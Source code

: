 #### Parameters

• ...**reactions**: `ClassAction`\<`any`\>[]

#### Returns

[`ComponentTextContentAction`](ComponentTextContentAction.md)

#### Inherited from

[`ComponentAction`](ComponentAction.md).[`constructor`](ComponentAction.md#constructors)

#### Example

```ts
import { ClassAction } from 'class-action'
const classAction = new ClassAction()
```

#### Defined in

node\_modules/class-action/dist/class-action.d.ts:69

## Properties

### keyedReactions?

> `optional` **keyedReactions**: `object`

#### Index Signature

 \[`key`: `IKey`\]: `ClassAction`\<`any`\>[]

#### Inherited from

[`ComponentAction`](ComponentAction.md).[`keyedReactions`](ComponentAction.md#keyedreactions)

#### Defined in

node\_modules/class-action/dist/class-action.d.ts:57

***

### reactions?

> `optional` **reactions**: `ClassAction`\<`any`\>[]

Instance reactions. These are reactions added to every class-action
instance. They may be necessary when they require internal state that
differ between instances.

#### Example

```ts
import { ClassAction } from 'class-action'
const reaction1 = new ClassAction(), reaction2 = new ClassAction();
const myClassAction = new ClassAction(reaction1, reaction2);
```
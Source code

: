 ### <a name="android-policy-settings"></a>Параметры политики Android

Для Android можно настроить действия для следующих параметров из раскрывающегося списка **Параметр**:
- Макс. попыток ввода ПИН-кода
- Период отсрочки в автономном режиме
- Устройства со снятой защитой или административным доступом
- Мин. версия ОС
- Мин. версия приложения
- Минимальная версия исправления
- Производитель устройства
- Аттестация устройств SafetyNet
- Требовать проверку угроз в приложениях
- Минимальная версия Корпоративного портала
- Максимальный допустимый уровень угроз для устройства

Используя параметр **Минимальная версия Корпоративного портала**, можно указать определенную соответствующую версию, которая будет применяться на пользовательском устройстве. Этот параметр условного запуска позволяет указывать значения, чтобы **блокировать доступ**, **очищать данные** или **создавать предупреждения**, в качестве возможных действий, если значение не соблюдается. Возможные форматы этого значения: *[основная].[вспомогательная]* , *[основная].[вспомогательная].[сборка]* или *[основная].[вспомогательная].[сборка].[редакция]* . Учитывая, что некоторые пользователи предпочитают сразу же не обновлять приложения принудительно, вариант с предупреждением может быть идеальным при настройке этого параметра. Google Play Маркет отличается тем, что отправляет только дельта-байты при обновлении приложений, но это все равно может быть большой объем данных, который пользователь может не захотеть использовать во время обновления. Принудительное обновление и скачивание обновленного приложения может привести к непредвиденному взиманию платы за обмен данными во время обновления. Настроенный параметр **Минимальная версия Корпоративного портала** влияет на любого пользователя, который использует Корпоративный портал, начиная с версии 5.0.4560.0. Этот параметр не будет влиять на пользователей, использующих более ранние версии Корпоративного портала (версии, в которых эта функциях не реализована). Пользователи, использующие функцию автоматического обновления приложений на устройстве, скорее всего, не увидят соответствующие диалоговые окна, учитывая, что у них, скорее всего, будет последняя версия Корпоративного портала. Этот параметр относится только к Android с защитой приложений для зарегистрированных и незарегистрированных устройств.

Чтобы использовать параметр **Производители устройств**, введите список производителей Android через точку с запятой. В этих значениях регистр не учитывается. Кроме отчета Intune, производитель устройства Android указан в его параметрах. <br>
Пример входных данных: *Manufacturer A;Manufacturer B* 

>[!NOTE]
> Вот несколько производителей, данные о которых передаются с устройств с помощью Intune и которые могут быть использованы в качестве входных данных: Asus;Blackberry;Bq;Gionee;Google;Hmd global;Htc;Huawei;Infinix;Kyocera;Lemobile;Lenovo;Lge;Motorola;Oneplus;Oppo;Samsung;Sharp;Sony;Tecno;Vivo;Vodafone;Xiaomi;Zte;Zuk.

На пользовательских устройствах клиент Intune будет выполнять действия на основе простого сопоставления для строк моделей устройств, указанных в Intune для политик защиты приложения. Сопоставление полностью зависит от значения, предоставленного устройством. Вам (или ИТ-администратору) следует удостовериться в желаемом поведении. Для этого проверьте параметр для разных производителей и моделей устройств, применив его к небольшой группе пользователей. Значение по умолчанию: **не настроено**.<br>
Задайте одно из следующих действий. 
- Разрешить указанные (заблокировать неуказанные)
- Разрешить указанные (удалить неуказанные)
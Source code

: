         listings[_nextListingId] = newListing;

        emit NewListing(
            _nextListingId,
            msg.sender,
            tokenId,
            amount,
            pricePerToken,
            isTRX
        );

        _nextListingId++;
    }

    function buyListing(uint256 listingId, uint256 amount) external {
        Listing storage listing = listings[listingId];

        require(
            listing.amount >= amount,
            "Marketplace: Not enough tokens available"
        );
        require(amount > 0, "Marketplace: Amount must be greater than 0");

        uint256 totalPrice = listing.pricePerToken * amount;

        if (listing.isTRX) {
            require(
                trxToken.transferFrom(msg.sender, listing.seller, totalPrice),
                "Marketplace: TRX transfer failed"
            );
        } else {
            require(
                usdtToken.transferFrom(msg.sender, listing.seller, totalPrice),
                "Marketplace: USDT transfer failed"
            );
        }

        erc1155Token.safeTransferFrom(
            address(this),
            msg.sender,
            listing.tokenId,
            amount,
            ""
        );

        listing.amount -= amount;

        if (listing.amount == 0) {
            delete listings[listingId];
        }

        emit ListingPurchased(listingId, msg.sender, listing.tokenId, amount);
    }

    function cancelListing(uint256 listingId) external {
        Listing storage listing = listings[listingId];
────────────────────────────────────────
_TASK BRIEF:_ In the records above, find each line that mentions the word "Разрешить", and copy it.

_SOLVED PROBLEM:_
- Разрешить указанные (заблокировать неуказанные)
- Разрешить указанные (удалить неуказанные)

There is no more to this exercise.